The dollar rallied to a 14-year high soon after Trump won the U.S. election in November, boosted by hopes he would introduce large fiscal stimulus and reflationary plans, but the greenback sagged in January and the first half of this month in the absence of specifics on tax reform.
The dollar index against a basket of six major currencies was last down 0.21 percent at 100.92. It is on track to end February with a gain of around 1.5 percent.
Safe-haven currencies including the Japanese yen were stronger, with the yen gaining 0.59 percent to 112.02.
"Forex looks to be trading a little bit risk off today," said Sam Lynton-Brown, a strategist with BNP Paribas in London.

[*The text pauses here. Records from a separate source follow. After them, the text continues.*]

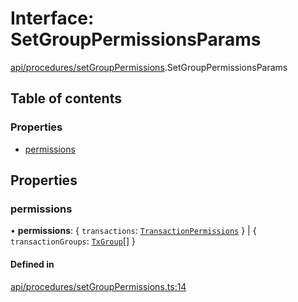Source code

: # Interface: SetGroupPermissionsParams

[api/procedures/setGroupPermissions](../wiki/api.procedures.setGroupPermissions).SetGroupPermissionsParams

## Table of contents

### Properties

- [permissions](../wiki/api.procedures.setGroupPermissions.SetGroupPermissionsParams#permissions)

## Properties

### permissions

• **permissions**: { `transactions`: [`TransactionPermissions`](../wiki/types.TransactionPermissions)  } \| { `transactionGroups`: [`TxGroup`](../wiki/types.TxGroup)[]  }

#### Defined in

[api/procedures/setGroupPermissions.ts:14](https://github.com/PolymathNetwork/polymesh-sdk/blob/31dfa0dc/src/api/procedures/setGroupPermissions.ts#L14)
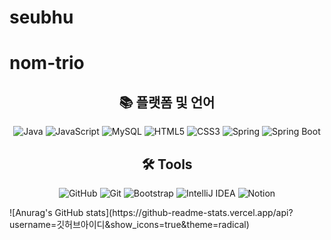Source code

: # seubhu
# nom-trio
<h2 align="center">📚 플랫폼 및 언어</h2>

<p align="center">
  <img src="https://img.shields.io/badge/java-007396?style=flat-square&logo=java&logoColor=white" alt="Java">
  <img src="https://img.shields.io/badge/JavaScript-F7DF1E?style=flat-square&logo=JavaScript&logoColor=white" alt="JavaScript">
  <img src="https://img.shields.io/badge/mysql-4479A1?style=flat-square&logo=mysql&logoColor=white" alt="MySQL">
  <img src="https://img.shields.io/badge/HTML5-E34F26?style=flat-square&logo=html5&logoColor=white" alt="HTML5">
  <img src="https://img.shields.io/badge/CSS3-1572B6?style=flat-square&logo=css3&logoColor=white" alt="CSS3">
  <img src="https://img.shields.io/badge/Spring-6DB33F?style=flat-square&logo=Spring&logoColor=white" alt="Spring">
  <img src="https://img.shields.io/badge/SpringBoot-6DB33F?style=flat-square&logo=SpringBoot&logoColor=white" alt="Spring Boot">
</p>

<h2 align="center">🛠️ Tools</h2>

<p align="center">
  <img src="https://img.shields.io/badge/github-181717?style=flat-square&logo=github&logoColor=white" alt="GitHub">
  <img src="https://img.shields.io/badge/git-F05032?style=flat-square&logo=git&logoColor=white" alt="Git">
  <img src="https://img.shields.io/badge/Bootstrap-7952B3?style=flat-square&logo=bootstrap&logoColor=white" alt="Bootstrap">
  <img src="https://img.shields.io/badge/IntelliJ-000000?style=flat-square&logo=intellijidea&logoColor=white" alt="IntelliJ IDEA">
  <img src="https://img.shields.io/badge/Notion-000000?style=flat-square&logo=notion&logoColor=white" alt="Notion">
</p>
![Anurag's GitHub stats](https://github-readme-stats.vercel.app/api?username=깃허브아이디&show_icons=true&theme=radical)
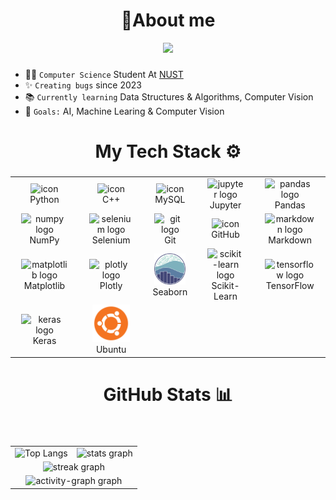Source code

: <h1 Hey 👋 I'am Ahmed</h1>

<h1 align="center">📝About me</h1>

<div align='center'>
    <img src='https://readme-typing-svg.demolab.com?font=Monolisa&pause=1000&color=FFA500&center=true&vCenter=true&width=435&lines=Computer+Science+Student'>
</div>

###

- 👨‍🎓 `Computer Science` Student At <a href='https://nust.edu.pk/' > NUST </a>
- ✨ `Creating bugs` since 2023
- 📚 `Currently learning` Data Structures & Algorithms, Computer Vision
- 🎯 `Goals:` AI, Machine Learing & Computer Vision

###

##

<h1 align="center">My Tech Stack ⚙</h1>

###

<div align="left">
</div>

###

<div align="center">
    <table width="900">
        <tr>
            <td align="center" width="150">
                <a href='https://python.org' style="text-decoration: none;">
                    <img src="https://techstack-generator.vercel.app/python-icon.svg" alt="icon" height="50" style="margin: 0 10px;" />
                    <br>Python
                </a>
            </td>
            <td align="center" width="150">
                <a href='https://cplusplus.com/' style="text-decoration: none;">
                    <img src="https://techstack-generator.vercel.app/cpp-icon.svg" alt="icon" height="50" style="margin: 0 10px;" />
                    <br>C++
                </a>
            </td>
            <td align="center" width="150">
                <a href='https://mysql.com/' style="text-decoration: none;">
                    <img src="https://techstack-generator.vercel.app/mysql-icon.svg" alt="icon" height="50" style="margin: 0 10px;" />
                    <br>MySQL
                </a>
            </td>
            <td align="center" width="150">
                <a href='https://jupyter.org/' style="text-decoration: none;">
                    <img src="https://cdn.jsdelivr.net/gh/devicons/devicon/icons/jupyter/jupyter-original.svg" height="50" alt="jupyter logo" style="margin: 0 10px;" />
                    <br>Jupyter
                </a>
            </td>
            <td align="center" width="150">
                <a href='https://pandas.pydata.org/' style="text-decoration: none;">
                    <img src="https://cdn.jsdelivr.net/gh/devicons/devicon/icons/pandas/pandas-original.svg" height="50" alt="pandas logo" style="margin: 0 10px;" />
                    <br>Pandas
                </a>
            </td>
        </tr>
        <tr>
            <td align="center" width="150">
                <a href='https://numpy.org' style="text-decoration: none;">
                    <img src="https://cdn.jsdelivr.net/gh/devicons/devicon/icons/numpy/numpy-original.svg" height="50" alt="numpy logo" style="margin: 0 10px;" />
                    <br>NumPy
                </a>
            </td>
            <td align="center" width="150">
                <a href='https://www.selenium.dev/' style="text-decoration: none;">
                    <img src="https://cdn.simpleicons.org/selenium/43B02A" height="50" alt="selenium logo" style="margin: 0 10px;" />
                    <br>Selenium
                </a>
            </td>
            <td align="center" width="150">
                <a href='https://git-scm.com/' style="text-decoration: none;">
                    <img src="https://cdn.simpleicons.org/git/F05032" height="50" alt="git logo" style="margin: 0 10px;" />
                    <br>Git
                </a>
            </td>
            <td align="center" width="150">
                <a href='https://github.com/ahmedyar7' style="text-decoration: none;">
                    <img src="https://techstack-generator.vercel.app/github-icon.svg" alt="icon" height="50" style="margin: 0 10px;" />
                    <br>GitHub
                </a>
            </td>
            <td align="center" width="150">
                <a href='https://www.markdownguide.org/' style="text-decoration: none;">
                    <img src="https://skillicons.dev/icons?i=md" height="50" alt="markdown logo" style="margin: 0 10px;" />
                    <br>Markdown
                </a>
            </td>
        </tr>
        <tr>
            <td align="center" width="150">
                <a href='https://matplotlib.org/stable/' style="text-decoration: none;">
                    <img src="https://cdn.jsdelivr.net/gh/devicons/devicon/icons/matplotlib/matplotlib-original.svg" height="50" alt="matplotlib logo" style="margin: 0 10px;" />
                    <br>Matplotlib
                </a>
            </td>
            <td align="center" width="150">
                <a href='https://plotly.com' style="text-decoration: none;">
                    <img src="https://cdn.jsdelivr.net/gh/devicons/devicon/icons/plotly/plotly-original.svg" height="50" alt="plotly logo" style="margin: 0 10px;" />
                    <br>Plotly
                </a>
            </td>
            <td align="center" width="150">
                <a href='https://seaborn.pydata.org/' style="text-decoration: none;">
                    <img src="img/seaborn.png" height="50" alt="seaborn logo" style="margin: 0 10px;" />
                    <br>Seaborn
                </a>
            </td>
            <td align="center" width="150">
                <a href='https://scikit-learn.org/1.5/index.html' style="text-decoration: none;">
                    <img src="https://cdn.jsdelivr.net/gh/devicons/devicon/icons/scikitlearn/scikitlearn-original.svg" height="50" alt="scikit-learn logo" style="margin: 0 10px;" />
                    <br>Scikit-Learn
                </a>
            </td>
            <td align="center" width="150">
                <a href='https://www.tensorflow.org/' style="text-decoration: none;">
                    <img src="https://cdn.jsdelivr.net/gh/devicons/devicon/icons/tensorflow/tensorflow-original.svg" height="50" alt="tensorflow logo" style="margin: 0 10px;" />
                    <br>TensorFlow
                </a>
            </td>
        </tr>
        <tr>
            <td align="center" width="150">
                <a href='https://keras.io/' style="text-decoration: none;">
                    <img src="https://cdn.jsdelivr.net/gh/devicons/devicon/icons/keras/keras-original.svg" height="50" alt="keras logo" style="margin: 0 10px;" />
                    <br>Keras
                </a>
            </td>
            <td align="center" width="150">
                <a href='https://keras.io/' style="text-decoration: none;">
                    <img src="img/UbuntuCoF.svg.png" height="60" alt="keras logo" style="margin: 0 10px;" />
                    <br>Ubuntu
                </a>
            </td>
        </tr>
    </table>
</div>

###

##

<h1 align="center">GitHub Stats 📊</h1>

###

###

<div align="left">
</div>

###

###

<br clear="both">

<div align="center">
    <table>
        <tr>
            <td align="center">
                <a href="https://github.com/ahmedyar7" style="text-decoration: none;">
                    <img src="https://github-readme-stats.vercel.app/api/top-langs/?username=ahmedyar7&hide_border=true&layout=donut&theme=github_dark" alt="Top Langs" style="border: none; outline: none;">
                </a>
            </td>
            <td align="center">
                <a href="https://github.com/ahmedyar7" style="text-decoration: none;">
                    <img src="https://github-readme-stats.vercel.app/api?username=ahmedyar7&hide_title=true&hide_rank=false&rank_icon=github&show_icons=true&include_all_commits=true&count_private=true&disable_animations=false&theme=github_dark&locale=en&hide_border=true&order=1" height="150" alt="stats graph" />
                </a>
            </td>
        </tr>
        <tr>
            <td colspan="2" align="center">
                <a href="https://github.com/ahmedyar7" style="text-decoration: none;">
                    <img src="https://streak-stats.demolab.com?user=ahmedyar7&locale=en&mode=daily&theme=dark&hide_border=true&border_radius=5&order=3" height="220" alt="streak graph" />
                </a>
            </td>
        </tr>
        <tr>
            <td colspan="2" align="center">
                <a href="https://github.com/ahmedyar7" style="text-decoration: none;">
                    <img src="https://github-readme-activity-graph.vercel.app/graph?username=ahmedyar7&radius=16&theme=github-dark&area=true&order=5&hide_border=true&hide_title=false&point=cf1717" height="300" alt="activity-graph graph" />
                </a>
            </td>
        </tr>
    </table>
</div>

###

  </a>

</div>

###

</div>

###
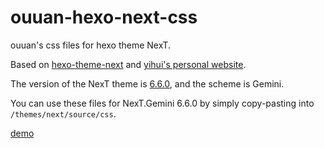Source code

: # ouuan-hexo-next-css
ouuan's css files for hexo theme NexT.

Based on [hexo-theme-next](https://github.com/theme-next/hexo-theme-next) and [yihui's personal website](https://github.com/rbind/yihui).

The version of the NexT theme is [6.6.0](https://github.com/theme-next/hexo-theme-next/releases/tag/v6.6.0), and the scheme is Gemini.

You can use these files for NexT.Gemini 6.6.0 by simply copy-pasting into `/themes/next/source/css`.

[demo](https://ouuan.github.io)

The dollar/yen has also been highly correlated with U.S. bond yields, with lower Treasury yields on Tuesday helping the Japanese currency.
Investors also focused on when the Federal Reserve is likely to next raise interest rates as a plethora of Fed officials deliver speeches this week, culminating in an address by Fed Chair Janet Yellen on Friday.
Expectations that the U.S central bank may raise rates when it meets in March have risen in the past week on hawkish Fed statements and stronger economic data, though market pricing is still seen as being well below levels that would encourage the Fed to move.
Futures traders are pricing in only a 33 percent chance of a March rate increase, according to CME Group's FedWatch Tool.